### Exercise input:
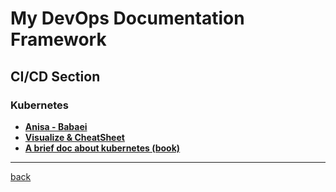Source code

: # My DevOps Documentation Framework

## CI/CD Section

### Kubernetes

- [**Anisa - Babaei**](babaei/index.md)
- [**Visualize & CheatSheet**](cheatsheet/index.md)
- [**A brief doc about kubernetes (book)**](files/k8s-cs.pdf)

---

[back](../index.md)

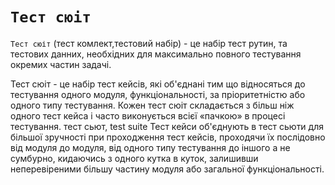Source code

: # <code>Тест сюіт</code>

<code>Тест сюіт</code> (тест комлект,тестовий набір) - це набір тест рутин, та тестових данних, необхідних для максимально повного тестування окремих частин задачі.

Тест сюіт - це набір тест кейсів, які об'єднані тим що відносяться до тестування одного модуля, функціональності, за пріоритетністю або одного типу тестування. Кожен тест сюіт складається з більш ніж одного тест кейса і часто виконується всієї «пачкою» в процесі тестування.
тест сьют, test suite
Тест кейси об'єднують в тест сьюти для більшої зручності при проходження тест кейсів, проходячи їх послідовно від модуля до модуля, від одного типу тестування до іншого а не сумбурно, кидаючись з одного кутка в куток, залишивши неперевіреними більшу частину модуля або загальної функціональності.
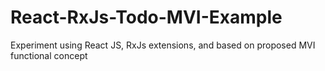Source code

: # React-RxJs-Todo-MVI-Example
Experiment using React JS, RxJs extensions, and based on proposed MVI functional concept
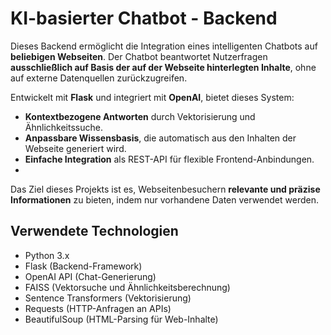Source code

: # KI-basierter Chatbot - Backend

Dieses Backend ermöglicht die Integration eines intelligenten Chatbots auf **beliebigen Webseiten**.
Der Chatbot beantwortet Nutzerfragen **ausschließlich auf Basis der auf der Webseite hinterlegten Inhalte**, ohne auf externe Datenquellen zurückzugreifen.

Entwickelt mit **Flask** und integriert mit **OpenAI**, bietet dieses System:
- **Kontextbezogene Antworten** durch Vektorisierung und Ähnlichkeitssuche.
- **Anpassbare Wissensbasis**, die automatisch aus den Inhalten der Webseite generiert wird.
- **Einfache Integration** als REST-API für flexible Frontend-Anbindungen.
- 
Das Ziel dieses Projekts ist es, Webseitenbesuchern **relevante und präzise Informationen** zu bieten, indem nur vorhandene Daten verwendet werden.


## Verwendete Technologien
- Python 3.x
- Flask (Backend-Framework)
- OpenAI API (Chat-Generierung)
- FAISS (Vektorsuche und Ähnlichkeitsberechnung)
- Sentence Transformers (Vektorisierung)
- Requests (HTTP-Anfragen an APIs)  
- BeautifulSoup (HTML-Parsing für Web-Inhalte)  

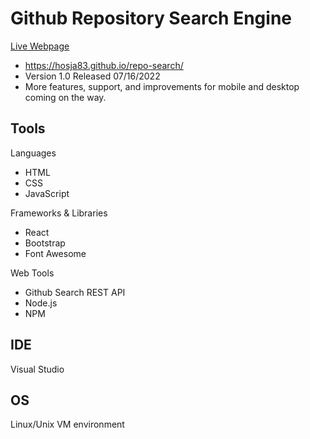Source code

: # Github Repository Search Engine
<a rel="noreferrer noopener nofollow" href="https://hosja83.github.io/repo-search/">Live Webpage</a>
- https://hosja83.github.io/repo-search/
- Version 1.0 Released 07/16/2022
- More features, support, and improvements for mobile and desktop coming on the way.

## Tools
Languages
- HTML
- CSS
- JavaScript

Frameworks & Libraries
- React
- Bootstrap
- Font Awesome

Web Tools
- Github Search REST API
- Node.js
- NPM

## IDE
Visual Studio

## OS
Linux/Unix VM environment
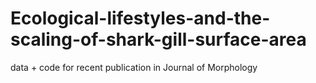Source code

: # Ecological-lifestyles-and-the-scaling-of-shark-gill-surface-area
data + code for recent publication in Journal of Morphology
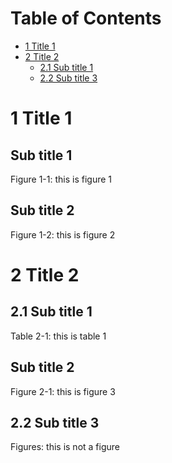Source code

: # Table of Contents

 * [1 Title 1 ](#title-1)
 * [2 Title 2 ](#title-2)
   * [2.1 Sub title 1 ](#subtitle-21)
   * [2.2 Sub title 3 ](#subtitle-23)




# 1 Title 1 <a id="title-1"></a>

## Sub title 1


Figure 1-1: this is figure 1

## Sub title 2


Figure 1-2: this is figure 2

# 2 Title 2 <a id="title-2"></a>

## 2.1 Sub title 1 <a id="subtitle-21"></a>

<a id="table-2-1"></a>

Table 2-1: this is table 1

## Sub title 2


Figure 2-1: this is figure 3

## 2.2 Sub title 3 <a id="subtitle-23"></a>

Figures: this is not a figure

### What you need to do:
Go through the listing and copy each line that includes the string "OpenAI".

### Worked solution:
Entwickelt mit **Flask** und integriert mit **OpenAI**, bietet dieses System:
- OpenAI API (Chat-Generierung)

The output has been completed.